209
   

Really bad jokes - don't be afraid to post yours here

 
 
lmur
 
  3  
Reply Sun 25 Jul, 2010 01:13 pm
@spendius,
How many amoebae does is take to change a lightbulb?

One. Two. Four. No, eight. Sixteen. STOP! STOP! FOR GOD'S SAKE, STOP!
tsarstepan
 
  1  
Reply Sun 25 Jul, 2010 01:17 pm
@lmur,
One of the best jokes I have read here Imur!
Laughing Laughing Laughing Laughing Laughing Laughing Laughing Laughing Laughing Laughing Laughing Laughing Laughing Laughing
roger
 
  2  
Reply Sun 25 Jul, 2010 02:05 pm
@wandeljw,
wandeljw wrote:

spendius wrote:

How do I know that if I told you the name of my pub farmerman wouldn't arrive bursting through the swing doors like Jack Palance in Shane?


Farmerman has a shed on his property in Pennsylvania. He has offered it to spendi if he ever needs a place to stay.

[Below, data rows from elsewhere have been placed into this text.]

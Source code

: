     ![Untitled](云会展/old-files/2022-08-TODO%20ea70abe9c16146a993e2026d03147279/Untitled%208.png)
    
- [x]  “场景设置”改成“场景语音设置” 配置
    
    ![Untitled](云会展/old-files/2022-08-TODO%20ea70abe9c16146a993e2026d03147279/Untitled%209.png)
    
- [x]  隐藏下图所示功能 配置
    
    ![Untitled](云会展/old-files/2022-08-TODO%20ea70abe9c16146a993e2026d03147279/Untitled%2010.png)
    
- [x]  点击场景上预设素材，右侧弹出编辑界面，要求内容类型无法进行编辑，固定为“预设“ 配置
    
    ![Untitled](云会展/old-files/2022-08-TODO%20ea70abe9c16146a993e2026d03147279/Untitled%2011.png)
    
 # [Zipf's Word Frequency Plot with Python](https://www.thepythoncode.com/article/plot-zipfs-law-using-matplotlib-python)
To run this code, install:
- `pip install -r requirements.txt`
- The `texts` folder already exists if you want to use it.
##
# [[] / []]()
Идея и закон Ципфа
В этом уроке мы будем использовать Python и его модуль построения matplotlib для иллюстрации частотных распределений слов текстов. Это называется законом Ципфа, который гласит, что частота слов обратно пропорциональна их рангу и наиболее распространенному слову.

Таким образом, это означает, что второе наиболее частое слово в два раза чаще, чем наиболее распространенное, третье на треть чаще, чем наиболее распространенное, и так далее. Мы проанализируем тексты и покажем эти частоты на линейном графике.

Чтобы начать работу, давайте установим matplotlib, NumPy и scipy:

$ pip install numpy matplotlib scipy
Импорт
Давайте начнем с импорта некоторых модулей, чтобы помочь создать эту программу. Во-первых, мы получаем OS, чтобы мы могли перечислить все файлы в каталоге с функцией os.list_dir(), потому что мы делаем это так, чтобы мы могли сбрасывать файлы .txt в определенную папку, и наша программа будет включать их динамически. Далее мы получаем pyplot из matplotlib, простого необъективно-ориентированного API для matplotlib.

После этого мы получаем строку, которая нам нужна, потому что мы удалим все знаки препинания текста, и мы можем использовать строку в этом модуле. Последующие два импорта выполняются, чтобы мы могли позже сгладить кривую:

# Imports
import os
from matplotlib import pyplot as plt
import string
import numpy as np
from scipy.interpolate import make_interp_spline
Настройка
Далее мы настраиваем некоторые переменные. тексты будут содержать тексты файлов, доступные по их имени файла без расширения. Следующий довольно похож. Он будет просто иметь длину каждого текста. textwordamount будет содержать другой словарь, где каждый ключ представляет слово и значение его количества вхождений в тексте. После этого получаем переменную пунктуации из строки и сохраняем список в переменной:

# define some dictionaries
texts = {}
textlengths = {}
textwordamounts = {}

About that shed - one hole, or two?
0 Replies
 
CalamityJane
 
  1  
Reply Sun 25 Jul, 2010 02:28 pm
@spendius,
spendius, Mame just wants to have a beer with you and introduce her future husband to you. She doesn't want to have a relationship with you - neither in
cyber, reality, or in outer space. So get a hold of yourself and your imagination.

Mame
 
  1  
Reply Sun 25 Jul, 2010 02:36 pm
@CalamityJane,
There's no way Spendi would meet up with me, CJ, and I know it, so I'm just teasing him. He probably thinks I'm going to swan in there in a diaphanous dress and languidly stroke his cheek or something. His heart would palpitate, his eyes would roll back in his head, sweat would bead on his brow...he'd be speechless.... and he'd never be able to live it down.
CalamityJane
 
  6  
Reply Sun 25 Jul, 2010 02:39 pm
An English man and an Irish man are driving head on , at night, on a twisty, dark road. Both are driving too fast for the conditions and collide on a sharp bend in the road. To the amazement of both, they are unscathed, though their cars are both destroyed. In celebration of their luck, both agree to put aside their dislike for the other from that moment on. At this point, the Englishman goes to the boot and fetches a 12 year old bottle of whisky. He hands the bottle to the Irish man, whom exclaims,'' may the Irish and the English live together forever, in peace, and harmony.'' The Irish man then tips the bottle and gulps half of the bottle down. Still flabbergasted over the whole thing, he goes to hand the bottle to the Englishman, whom replies: '' no thanks, I'll just wait till the Police get here!''
CalamityJane
 
  1  
Reply Sun 25 Jul, 2010 02:41 pm
@Mame,
Hehe, I think you're so right, Mame Laughing
0 Replies
 
tsarstepan
 
  1  
Reply Sun 25 Jul, 2010 02:44 pm
@CalamityJane,
Thank you CJ for such a bitterly funny joke and returning this thread back to its original jokey roots rather then the We Love Spendi fan club thread! Rolling Eyes
Wink
0 Replies
 
spendius
 
  1  
Reply Sun 25 Jul, 2010 02:50 pm
@Mame,
Quote:
His heart would palpitate, his eyes would roll back in his head, sweat would bead on his brow...he'd be speechless....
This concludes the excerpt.